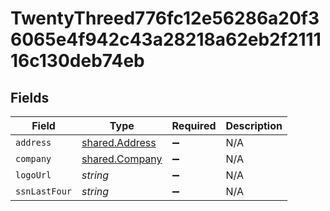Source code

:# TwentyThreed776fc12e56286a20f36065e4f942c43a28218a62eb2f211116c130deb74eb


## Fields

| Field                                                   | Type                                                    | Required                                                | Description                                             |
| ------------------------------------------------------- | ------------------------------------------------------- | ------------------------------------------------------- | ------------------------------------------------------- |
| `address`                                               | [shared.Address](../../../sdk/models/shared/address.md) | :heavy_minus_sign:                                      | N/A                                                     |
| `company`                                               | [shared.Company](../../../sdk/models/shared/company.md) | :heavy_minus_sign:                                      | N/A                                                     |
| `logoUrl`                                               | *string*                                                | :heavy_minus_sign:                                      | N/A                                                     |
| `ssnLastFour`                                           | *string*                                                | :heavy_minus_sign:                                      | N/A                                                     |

==

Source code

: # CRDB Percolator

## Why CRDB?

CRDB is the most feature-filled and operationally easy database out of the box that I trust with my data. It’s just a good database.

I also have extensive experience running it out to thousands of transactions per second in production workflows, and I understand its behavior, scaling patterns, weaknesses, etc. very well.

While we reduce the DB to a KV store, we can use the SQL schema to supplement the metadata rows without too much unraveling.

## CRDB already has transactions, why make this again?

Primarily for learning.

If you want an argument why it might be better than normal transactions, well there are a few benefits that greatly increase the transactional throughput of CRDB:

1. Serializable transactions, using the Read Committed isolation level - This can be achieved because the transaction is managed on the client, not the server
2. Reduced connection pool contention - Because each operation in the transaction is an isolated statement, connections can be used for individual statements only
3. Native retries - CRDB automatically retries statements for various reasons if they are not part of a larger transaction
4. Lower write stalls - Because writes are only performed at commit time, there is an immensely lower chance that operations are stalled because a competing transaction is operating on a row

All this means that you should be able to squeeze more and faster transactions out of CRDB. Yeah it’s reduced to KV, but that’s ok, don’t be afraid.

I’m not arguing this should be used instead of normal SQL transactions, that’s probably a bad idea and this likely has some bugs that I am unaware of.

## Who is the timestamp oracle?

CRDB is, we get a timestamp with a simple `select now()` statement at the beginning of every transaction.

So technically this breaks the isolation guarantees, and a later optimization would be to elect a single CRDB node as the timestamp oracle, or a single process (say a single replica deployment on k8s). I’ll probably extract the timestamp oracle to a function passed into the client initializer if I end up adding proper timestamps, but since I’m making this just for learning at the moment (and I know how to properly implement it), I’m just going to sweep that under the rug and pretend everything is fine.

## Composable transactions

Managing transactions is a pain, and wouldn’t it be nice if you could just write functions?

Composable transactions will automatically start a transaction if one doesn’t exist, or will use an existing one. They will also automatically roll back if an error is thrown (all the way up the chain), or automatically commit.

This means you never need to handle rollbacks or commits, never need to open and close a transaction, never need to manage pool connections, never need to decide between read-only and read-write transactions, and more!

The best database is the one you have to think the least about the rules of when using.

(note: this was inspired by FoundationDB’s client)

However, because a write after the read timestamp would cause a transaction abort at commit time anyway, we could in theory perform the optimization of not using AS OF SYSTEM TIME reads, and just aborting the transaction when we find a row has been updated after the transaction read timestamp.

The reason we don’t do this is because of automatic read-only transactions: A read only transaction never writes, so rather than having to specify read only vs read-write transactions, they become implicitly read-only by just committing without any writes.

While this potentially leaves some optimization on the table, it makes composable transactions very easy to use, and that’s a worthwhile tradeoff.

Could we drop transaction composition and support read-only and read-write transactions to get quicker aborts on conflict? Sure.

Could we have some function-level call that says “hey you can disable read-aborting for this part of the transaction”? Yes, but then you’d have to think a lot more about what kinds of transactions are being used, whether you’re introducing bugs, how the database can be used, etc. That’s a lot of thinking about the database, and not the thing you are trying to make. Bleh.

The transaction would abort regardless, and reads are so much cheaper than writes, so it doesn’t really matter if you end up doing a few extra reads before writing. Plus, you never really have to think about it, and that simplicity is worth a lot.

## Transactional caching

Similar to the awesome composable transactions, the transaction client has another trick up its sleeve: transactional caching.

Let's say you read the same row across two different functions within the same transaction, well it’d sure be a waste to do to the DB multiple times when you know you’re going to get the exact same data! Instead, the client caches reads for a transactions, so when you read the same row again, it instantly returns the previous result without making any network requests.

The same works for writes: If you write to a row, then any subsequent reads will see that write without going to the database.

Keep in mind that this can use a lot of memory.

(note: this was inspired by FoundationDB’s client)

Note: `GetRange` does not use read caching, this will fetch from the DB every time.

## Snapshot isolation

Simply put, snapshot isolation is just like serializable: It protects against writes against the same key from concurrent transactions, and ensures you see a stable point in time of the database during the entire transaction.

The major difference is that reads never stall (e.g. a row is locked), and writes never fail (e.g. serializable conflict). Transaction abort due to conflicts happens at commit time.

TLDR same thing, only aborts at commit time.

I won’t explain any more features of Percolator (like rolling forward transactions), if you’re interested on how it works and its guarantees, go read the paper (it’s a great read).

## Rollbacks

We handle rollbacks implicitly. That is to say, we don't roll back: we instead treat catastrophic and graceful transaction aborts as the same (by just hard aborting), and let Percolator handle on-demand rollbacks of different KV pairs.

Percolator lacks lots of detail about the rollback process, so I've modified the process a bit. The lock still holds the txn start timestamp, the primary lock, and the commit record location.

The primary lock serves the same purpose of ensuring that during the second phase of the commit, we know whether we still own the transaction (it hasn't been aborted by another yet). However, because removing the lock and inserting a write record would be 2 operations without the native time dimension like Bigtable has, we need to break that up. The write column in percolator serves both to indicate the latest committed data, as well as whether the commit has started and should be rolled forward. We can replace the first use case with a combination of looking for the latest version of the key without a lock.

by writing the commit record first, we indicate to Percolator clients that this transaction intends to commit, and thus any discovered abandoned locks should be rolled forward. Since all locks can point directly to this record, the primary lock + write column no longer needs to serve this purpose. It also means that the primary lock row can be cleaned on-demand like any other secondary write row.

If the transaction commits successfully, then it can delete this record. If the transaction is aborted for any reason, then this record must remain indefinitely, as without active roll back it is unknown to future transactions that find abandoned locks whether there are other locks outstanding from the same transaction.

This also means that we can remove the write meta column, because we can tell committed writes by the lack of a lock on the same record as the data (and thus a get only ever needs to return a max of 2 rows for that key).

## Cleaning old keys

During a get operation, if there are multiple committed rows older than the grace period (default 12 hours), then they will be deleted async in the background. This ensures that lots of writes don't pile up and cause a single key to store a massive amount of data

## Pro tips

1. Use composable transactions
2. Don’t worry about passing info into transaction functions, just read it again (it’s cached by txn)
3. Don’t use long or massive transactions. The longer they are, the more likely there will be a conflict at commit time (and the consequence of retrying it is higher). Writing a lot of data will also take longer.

● What is expected
Using only the listing above, restate exactly the lines from the line containing "TLDR same thing, only aborts at commit time." through the line containing "## Cleaning old keys", both included.

● Solution to this problem
TLDR same thing, only aborts at commit time.

I won’t explain any more features of Percolator (like rolling forward transactions), if you’re interested on how it works and its guarantees, go read the paper (it’s a great read).

## Rollbacks

We handle rollbacks implicitly. That is to say, we don't roll back: we instead treat catastrophic and graceful transaction aborts as the same (by just hard aborting), and let Percolator handle on-demand rollbacks of different KV pairs.

Percolator lacks lots of detail about the rollback process, so I've modified the process a bit. The lock still holds the txn start timestamp, the primary lock, and the commit record location.

The primary lock serves the same purpose of ensuring that during the second phase of the commit, we know whether we still own the transaction (it hasn't been aborted by another yet). However, because removing the lock and inserting a write record would be 2 operations without the native time dimension like Bigtable has, we need to break that up. The write column in percolator serves both to indicate the latest committed data, as well as whether the commit has started and should be rolled forward. We can replace the first use case with a combination of looking for the latest version of the key without a lock.

by writing the commit record first, we indicate to Percolator clients that this transaction intends to commit, and thus any discovered abandoned locks should be rolled forward. Since all locks can point directly to this record, the primary lock + write column no longer needs to serve this purpose. It also means that the primary lock row can be cleaned on-demand like any other secondary write row.

If the transaction commits successfully, then it can delete this record. If the transaction is aborted for any reason, then this record must remain indefinitely, as without active roll back it is unknown to future transactions that find abandoned locks whether there are other locks outstanding from the same transaction.

This also means that we can remove the write meta column, because we can tell committed writes by the lack of a lock on the same record as the data (and thus a get only ever needs to return a max of 2 rows for that key).

## Cleaning old keys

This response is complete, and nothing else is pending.